#### [Task prompt]
In this exercise, return each entry exactly as given.

[Extracted data entries]

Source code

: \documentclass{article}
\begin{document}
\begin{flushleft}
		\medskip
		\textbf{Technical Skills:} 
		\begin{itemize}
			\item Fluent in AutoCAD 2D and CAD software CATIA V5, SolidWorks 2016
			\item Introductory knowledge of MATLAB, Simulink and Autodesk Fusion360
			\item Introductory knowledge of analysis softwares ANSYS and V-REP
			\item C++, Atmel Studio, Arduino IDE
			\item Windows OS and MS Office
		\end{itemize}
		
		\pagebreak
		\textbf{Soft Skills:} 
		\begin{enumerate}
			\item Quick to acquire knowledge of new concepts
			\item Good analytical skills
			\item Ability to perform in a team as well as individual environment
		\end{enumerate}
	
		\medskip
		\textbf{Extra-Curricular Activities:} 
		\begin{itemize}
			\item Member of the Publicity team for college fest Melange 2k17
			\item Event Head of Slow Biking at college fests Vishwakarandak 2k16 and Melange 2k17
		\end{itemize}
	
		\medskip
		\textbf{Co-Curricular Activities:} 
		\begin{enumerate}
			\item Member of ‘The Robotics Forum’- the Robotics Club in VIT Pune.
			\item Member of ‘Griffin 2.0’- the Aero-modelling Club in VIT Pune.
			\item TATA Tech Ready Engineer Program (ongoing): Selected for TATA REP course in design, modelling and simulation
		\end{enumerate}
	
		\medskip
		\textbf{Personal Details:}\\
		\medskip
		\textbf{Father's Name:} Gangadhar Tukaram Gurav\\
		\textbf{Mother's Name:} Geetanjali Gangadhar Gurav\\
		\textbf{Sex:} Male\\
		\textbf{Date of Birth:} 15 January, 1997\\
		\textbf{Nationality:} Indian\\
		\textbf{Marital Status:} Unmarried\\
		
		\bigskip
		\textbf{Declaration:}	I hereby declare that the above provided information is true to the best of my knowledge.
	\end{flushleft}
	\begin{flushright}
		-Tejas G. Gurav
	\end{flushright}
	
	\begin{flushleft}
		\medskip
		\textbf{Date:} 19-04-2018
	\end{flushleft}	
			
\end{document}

#### [Output below]
Source code

: \documentclass{article}
\begin{document}
\begin{flushleft}
		\medskip
		\textbf{Technical Skills:} 
		\begin{itemize}
			\item Fluent in AutoCAD 2D and CAD software CATIA V5, SolidWorks 2016
			\item Introductory knowledge of MATLAB, Simulink and Autodesk Fusion360
			\item Introductory knowledge of analysis softwares ANSYS and V-REP
			\item C++, Atmel Studio, Arduino IDE
			\item Windows OS and MS Office
		\end{itemize}
		
		\pagebreak
		\textbf{Soft Skills:} 
		\begin{enumerate}
			\item Quick to acquire knowledge of new concepts
			\item Good analytical skills
			\item Ability to perform in a team as well as individual environment
		\end{enumerate}
	
		\medskip
		\textbf{Extra-Curricular Activities:} 
		\begin{itemize}
			\item Member of the Publicity team for college fest Melange 2k17
			\item Event Head of Slow Biking at college fests Vishwakarandak 2k16 and Melange 2k17
		\end{itemize}
	
		\medskip
		\textbf{Co-Curricular Activities:} 
		\begin{enumerate}
			\item Member of ‘The Robotics Forum’- the Robotics Club in VIT Pune.
			\item Member of ‘Griffin 2.0’- the Aero-modelling Club in VIT Pune.
			\item TATA Tech Ready Engineer Program (ongoing): Selected for TATA REP course in design, modelling and simulation
		\end{enumerate}
	
		\medskip
		\textbf{Personal Details:}\\
		\medskip
		\textbf{Father's Name:} Gangadhar Tukaram Gurav\\
		\textbf{Mother's Name:} Geetanjali Gangadhar Gurav\\
		\textbf{Sex:} Male\\
		\textbf{Date of Birth:} 15 January, 1997\\
		\textbf{Nationality:} Indian\\
		\textbf{Marital Status:} Unmarried\\
		
		\bigskip
		\textbf{Declaration:}	I hereby declare that the above provided information is true to the best of my knowledge.
	\end{flushleft}
	\begin{flushright}
		-Tejas G. Gurav
	\end{flushright}
	
	\begin{flushleft}
		\medskip
		\textbf{Date:} 19-04-2018
	\end{flushleft}	
			
\end{document}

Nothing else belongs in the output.